── EXCERPTED DATA ──

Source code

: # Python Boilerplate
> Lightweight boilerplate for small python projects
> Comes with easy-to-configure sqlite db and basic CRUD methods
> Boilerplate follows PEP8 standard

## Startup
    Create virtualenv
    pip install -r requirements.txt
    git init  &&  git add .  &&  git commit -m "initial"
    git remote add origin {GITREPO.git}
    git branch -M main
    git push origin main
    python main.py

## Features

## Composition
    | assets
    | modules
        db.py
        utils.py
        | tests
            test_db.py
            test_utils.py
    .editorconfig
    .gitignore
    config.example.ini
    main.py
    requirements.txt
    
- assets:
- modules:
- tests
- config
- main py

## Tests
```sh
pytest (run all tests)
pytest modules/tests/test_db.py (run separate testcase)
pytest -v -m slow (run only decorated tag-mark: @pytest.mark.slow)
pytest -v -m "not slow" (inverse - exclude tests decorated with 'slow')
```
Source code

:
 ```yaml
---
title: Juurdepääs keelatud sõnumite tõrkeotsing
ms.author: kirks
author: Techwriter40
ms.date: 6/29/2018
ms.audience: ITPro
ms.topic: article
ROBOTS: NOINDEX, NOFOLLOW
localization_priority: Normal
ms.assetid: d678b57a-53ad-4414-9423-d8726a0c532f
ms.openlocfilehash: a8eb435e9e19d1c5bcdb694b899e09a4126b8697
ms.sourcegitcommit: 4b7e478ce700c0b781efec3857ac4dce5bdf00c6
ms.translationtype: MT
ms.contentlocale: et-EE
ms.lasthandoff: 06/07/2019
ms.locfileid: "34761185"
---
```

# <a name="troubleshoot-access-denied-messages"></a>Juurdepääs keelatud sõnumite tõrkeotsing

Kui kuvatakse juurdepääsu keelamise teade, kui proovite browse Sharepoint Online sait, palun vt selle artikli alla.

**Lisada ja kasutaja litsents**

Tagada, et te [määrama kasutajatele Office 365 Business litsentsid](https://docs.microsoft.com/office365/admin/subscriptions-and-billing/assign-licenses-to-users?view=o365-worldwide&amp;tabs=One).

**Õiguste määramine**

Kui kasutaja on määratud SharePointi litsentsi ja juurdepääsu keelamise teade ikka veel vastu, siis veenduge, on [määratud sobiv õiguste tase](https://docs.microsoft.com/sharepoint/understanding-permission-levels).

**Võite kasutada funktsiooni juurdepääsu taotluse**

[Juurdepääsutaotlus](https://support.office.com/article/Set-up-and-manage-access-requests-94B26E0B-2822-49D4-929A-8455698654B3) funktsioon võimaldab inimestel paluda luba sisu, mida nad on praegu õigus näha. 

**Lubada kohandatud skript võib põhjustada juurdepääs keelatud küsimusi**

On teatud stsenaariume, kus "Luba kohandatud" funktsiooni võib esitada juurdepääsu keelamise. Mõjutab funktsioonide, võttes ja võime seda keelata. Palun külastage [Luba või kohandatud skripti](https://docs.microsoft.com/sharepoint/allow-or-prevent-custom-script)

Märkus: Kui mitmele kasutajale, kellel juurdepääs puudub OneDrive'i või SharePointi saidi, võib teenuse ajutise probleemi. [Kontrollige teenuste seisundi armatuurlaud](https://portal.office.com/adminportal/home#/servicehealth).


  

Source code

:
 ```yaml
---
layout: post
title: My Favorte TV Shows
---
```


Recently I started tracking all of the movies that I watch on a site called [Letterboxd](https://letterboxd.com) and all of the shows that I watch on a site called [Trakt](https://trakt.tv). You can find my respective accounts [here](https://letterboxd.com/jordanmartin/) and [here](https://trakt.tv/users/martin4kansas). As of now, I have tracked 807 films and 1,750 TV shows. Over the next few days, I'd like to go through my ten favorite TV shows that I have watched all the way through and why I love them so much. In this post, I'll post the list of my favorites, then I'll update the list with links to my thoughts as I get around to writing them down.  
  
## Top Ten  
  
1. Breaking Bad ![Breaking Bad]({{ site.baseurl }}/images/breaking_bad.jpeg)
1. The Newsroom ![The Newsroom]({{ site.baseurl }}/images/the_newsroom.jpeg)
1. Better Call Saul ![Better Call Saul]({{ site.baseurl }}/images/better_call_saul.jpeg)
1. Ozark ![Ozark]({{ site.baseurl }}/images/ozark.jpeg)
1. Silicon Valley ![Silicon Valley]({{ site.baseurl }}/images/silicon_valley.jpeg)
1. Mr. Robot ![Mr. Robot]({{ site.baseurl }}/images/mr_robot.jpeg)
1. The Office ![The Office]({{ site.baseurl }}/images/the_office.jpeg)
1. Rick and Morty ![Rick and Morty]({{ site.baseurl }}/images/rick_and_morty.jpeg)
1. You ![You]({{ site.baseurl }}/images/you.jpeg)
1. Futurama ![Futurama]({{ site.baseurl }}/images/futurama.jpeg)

───

# WHAT THIS TASK INVOLVES
Reply with only the number of lines in the entries that hold the word "võib".

# ANSWER TO THIS EXERCISE
3